■ DATA EXTRACT
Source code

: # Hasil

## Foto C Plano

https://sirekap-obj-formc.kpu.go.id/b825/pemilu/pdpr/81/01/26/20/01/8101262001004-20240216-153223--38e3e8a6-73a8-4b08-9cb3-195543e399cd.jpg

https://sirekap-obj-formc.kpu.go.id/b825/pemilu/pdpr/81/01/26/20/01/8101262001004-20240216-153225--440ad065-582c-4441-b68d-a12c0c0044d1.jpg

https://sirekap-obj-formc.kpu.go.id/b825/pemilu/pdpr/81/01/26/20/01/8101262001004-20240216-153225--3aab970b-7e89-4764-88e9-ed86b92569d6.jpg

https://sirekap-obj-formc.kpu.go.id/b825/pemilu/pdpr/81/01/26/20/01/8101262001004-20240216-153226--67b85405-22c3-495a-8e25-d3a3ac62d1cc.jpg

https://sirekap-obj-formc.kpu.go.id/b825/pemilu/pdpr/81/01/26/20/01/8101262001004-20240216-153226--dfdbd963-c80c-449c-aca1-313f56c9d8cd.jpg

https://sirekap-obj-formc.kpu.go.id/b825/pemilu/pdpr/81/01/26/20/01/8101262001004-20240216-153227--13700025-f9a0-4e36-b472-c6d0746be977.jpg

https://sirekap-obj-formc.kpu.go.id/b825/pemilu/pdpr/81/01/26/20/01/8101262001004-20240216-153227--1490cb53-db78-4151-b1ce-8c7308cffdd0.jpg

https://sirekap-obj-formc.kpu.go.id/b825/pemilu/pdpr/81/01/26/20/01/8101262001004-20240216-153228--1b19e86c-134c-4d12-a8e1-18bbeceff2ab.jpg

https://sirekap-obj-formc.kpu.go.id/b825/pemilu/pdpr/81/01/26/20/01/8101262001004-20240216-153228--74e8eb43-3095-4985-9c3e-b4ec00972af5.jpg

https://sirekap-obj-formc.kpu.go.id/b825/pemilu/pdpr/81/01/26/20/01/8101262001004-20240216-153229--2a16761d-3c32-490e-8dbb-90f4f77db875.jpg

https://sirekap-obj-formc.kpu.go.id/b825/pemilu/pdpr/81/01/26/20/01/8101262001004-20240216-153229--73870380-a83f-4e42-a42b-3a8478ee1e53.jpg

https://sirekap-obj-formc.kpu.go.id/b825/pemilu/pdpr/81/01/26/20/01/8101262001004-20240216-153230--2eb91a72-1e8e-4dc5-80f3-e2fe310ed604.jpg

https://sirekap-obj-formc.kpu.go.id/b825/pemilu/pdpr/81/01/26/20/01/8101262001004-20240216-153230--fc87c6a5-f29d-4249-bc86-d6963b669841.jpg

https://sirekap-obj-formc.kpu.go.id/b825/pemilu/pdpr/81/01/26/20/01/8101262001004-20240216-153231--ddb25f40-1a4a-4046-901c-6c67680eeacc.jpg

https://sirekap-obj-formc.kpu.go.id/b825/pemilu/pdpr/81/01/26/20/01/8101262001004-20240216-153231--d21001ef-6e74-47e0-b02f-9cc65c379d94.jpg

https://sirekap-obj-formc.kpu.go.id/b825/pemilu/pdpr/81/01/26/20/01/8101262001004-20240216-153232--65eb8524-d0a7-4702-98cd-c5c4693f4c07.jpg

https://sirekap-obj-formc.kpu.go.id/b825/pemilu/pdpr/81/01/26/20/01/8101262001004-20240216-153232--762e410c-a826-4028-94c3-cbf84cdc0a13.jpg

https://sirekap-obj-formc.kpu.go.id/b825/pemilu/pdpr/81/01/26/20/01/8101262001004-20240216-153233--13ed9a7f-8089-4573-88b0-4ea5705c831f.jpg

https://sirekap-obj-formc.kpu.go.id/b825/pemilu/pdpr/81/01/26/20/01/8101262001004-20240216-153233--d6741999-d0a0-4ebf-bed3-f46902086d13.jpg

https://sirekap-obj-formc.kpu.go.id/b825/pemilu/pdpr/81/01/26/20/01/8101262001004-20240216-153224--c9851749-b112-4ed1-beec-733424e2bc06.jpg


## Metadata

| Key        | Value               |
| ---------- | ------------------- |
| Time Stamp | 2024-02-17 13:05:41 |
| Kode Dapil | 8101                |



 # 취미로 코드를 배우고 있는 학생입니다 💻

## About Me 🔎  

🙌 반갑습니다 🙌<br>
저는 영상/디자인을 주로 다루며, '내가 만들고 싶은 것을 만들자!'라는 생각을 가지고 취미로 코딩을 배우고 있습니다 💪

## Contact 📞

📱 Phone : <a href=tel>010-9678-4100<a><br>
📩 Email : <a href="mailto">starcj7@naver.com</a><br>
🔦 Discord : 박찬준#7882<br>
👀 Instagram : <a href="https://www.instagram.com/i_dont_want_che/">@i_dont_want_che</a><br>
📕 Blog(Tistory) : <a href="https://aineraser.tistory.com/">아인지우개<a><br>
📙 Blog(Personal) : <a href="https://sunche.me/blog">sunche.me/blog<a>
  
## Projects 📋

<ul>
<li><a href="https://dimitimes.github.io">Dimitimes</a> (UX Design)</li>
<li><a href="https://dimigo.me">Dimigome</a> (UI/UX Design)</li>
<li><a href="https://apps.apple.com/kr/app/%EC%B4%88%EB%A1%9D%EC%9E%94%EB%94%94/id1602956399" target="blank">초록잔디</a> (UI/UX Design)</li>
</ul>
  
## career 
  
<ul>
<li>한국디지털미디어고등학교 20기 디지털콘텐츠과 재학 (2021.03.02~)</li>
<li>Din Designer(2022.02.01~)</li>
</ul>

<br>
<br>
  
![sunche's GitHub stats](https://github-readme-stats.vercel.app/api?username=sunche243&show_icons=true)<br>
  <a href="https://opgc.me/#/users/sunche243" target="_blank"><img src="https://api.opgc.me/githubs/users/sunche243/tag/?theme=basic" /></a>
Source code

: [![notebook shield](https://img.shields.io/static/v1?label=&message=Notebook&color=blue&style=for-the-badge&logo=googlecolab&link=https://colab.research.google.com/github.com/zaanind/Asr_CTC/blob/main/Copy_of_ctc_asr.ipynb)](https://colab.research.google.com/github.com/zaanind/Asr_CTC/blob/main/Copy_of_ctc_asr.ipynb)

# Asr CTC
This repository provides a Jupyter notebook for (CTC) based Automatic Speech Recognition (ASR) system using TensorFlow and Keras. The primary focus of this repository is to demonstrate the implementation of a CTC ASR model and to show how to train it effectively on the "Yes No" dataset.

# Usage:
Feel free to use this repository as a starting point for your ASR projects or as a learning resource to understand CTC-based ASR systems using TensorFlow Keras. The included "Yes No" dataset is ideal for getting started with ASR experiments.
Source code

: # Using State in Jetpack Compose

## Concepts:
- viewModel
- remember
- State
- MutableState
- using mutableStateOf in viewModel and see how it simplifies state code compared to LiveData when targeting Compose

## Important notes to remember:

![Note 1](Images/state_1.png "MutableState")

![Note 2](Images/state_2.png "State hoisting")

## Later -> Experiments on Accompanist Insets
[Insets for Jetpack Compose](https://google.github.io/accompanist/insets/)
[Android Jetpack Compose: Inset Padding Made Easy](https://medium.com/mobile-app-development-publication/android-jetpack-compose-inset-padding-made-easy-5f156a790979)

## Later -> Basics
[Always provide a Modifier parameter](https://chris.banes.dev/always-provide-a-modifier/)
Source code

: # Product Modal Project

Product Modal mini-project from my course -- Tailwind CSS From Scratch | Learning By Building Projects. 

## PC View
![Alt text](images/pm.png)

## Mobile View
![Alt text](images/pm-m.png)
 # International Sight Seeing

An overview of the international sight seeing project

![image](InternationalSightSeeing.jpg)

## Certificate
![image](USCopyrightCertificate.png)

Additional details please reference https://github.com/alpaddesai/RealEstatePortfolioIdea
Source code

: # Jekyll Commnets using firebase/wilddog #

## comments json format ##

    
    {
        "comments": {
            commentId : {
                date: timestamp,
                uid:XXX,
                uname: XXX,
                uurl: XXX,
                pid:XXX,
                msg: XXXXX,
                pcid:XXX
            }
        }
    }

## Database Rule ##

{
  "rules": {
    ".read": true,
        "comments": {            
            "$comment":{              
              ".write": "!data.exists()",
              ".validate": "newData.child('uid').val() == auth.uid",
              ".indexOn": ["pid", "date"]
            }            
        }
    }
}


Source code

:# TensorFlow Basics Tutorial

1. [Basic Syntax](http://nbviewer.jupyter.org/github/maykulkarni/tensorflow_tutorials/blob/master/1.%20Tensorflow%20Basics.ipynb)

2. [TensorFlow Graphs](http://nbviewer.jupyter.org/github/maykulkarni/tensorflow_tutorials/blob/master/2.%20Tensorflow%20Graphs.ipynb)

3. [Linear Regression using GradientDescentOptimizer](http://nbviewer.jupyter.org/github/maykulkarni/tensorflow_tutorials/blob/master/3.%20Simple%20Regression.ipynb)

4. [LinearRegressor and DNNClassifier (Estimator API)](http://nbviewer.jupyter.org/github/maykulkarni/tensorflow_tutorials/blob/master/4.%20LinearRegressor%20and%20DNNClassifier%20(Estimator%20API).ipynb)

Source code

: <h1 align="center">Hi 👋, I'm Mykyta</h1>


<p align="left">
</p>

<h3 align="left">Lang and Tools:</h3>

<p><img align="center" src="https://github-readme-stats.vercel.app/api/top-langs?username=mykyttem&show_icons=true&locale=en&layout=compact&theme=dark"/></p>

■ YOUR OBJECTIVE
Every line in the data that holds the string "center" should be returned.

■ TASK RESULT
: <h1 align="center">Hi 👋, I'm Mykyta</h1>
<p><img align="center" src="https://github-readme-stats.vercel.app/api/top-langs?username=mykyttem&show_icons=true&locale=en&layout=compact&theme=dark"/></p>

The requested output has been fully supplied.